[Material for this task Boundary: Start]

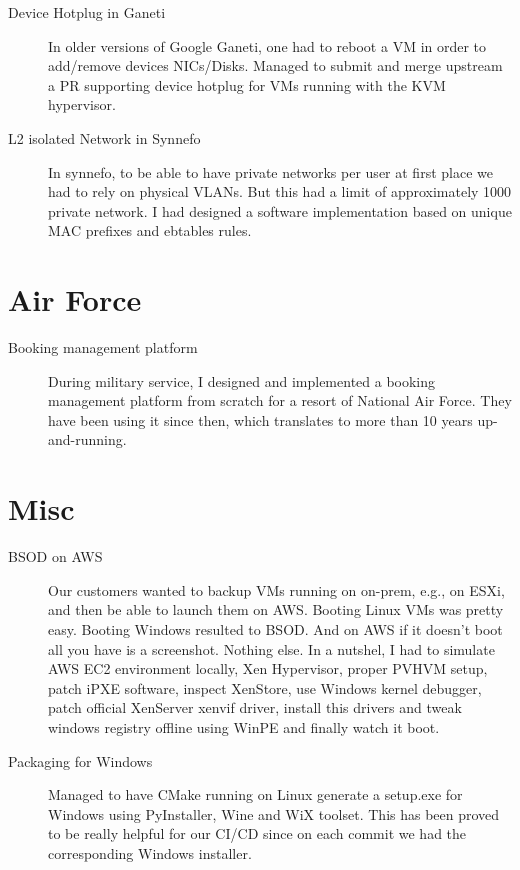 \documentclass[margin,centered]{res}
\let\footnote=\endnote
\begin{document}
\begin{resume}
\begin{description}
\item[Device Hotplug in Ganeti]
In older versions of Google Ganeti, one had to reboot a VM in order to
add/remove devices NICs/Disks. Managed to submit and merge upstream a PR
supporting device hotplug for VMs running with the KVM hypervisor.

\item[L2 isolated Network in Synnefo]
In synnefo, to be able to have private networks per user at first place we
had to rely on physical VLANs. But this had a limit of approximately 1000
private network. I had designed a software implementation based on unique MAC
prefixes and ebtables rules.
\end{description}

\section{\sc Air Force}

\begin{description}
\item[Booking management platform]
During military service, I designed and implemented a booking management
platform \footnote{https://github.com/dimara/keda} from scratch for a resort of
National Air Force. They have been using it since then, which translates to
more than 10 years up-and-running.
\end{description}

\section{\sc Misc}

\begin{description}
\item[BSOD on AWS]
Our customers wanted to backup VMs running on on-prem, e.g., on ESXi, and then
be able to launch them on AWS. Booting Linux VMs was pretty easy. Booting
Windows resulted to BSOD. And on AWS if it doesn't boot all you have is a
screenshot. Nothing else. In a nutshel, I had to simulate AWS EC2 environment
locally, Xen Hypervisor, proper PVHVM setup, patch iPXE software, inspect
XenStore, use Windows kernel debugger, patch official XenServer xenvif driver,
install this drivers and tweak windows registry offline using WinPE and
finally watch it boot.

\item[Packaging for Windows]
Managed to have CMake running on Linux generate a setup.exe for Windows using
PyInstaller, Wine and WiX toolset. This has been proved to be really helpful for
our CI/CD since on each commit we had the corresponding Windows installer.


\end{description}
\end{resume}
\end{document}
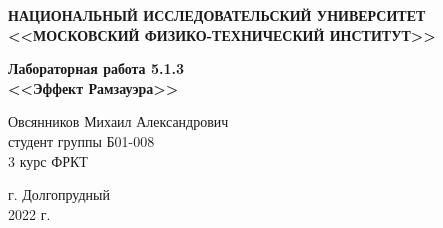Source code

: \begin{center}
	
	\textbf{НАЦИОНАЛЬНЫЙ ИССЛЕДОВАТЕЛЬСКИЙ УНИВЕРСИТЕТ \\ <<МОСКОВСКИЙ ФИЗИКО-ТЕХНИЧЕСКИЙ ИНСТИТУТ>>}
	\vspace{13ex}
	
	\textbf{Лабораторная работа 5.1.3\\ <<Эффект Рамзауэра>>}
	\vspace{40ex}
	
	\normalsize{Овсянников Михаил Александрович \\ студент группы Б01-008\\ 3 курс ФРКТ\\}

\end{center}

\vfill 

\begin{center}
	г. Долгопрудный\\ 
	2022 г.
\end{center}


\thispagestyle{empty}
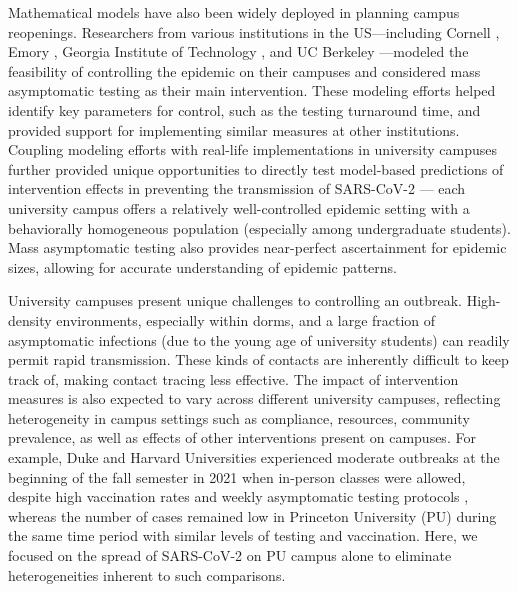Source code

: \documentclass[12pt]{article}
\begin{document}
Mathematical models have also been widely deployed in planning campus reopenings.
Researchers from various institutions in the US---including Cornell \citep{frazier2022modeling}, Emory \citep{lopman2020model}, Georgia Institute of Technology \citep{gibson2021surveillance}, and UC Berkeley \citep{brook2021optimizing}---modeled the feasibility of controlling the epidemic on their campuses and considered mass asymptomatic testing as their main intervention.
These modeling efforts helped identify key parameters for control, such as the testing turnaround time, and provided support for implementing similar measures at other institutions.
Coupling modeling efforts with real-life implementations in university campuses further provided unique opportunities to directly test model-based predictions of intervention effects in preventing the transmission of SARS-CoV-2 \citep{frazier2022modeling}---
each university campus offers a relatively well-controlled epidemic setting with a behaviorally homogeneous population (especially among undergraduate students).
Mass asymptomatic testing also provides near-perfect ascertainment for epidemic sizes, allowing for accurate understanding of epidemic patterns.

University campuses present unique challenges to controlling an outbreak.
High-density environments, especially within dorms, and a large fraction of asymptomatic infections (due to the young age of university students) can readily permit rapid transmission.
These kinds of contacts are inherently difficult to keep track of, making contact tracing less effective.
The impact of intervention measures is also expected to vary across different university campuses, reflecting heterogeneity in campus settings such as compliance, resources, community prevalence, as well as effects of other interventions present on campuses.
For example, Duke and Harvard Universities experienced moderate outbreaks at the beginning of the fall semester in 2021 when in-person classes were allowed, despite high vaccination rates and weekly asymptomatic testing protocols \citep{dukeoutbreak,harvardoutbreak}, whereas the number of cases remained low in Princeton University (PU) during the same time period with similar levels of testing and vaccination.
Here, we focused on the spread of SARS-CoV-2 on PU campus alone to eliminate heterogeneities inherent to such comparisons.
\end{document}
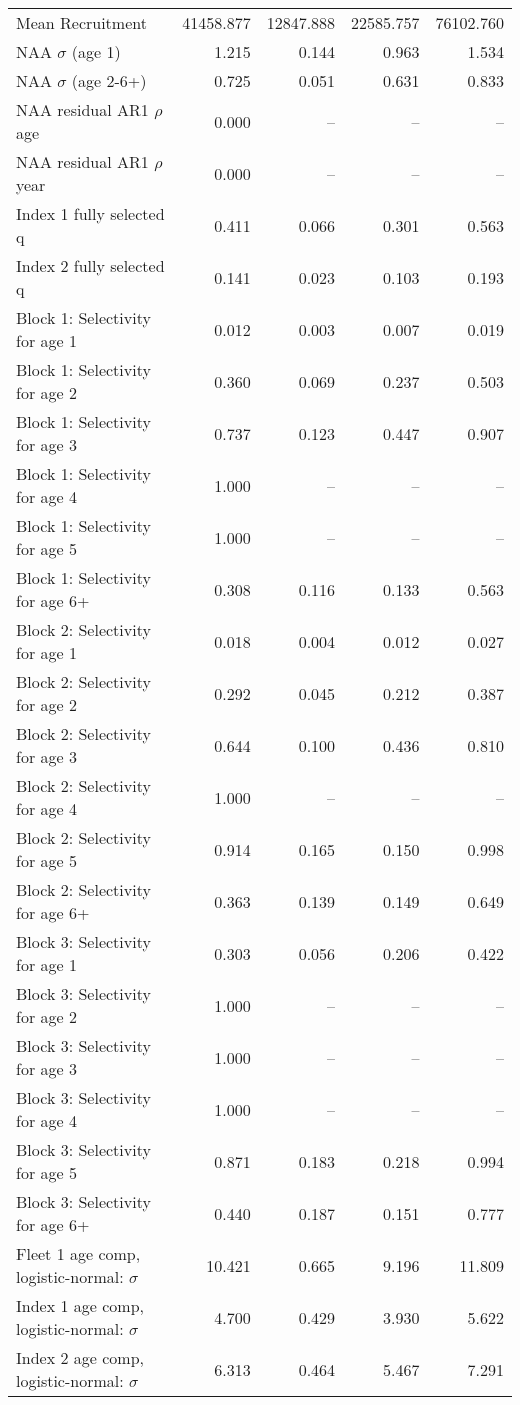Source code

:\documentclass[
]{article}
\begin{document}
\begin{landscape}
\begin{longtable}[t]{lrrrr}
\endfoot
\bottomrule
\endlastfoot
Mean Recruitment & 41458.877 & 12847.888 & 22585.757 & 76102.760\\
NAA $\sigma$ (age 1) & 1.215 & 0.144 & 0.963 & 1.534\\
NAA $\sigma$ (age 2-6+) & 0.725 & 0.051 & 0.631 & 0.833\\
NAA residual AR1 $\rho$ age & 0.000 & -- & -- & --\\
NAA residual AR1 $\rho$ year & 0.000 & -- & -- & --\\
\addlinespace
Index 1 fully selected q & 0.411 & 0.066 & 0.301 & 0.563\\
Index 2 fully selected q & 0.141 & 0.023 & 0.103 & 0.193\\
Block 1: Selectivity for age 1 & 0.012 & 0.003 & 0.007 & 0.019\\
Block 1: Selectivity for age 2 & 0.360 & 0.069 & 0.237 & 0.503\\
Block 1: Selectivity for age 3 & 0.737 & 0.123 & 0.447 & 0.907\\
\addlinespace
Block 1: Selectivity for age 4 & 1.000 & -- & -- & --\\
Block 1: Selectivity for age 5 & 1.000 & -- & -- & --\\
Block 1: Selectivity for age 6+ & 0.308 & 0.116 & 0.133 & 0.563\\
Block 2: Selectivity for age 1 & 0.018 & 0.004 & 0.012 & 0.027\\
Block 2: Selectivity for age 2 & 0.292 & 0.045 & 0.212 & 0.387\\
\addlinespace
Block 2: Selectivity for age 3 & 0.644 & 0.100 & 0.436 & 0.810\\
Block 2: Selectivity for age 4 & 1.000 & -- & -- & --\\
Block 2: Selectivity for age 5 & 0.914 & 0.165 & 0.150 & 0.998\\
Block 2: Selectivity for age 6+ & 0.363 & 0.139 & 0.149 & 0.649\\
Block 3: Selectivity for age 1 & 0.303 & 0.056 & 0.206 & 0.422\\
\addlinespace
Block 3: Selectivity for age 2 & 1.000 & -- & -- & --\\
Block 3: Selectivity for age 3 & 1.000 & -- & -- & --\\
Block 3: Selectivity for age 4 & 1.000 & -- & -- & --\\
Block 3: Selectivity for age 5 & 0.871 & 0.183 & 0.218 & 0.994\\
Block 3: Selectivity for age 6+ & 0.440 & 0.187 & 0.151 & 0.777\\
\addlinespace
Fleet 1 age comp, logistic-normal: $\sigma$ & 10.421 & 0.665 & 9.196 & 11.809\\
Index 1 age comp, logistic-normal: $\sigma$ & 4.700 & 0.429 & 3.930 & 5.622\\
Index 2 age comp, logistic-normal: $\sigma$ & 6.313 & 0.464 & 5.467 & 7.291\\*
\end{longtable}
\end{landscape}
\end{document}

[Material for this task Boundary: End]

== Task prompt ==
Your answer should consist of the lines from the material that contain "Managed".

== Solution for this exercise ==
add/remove devices NICs/Disks. Managed to submit and merge upstream a PR
Managed to have CMake running on Linux generate a setup.exe for Windows using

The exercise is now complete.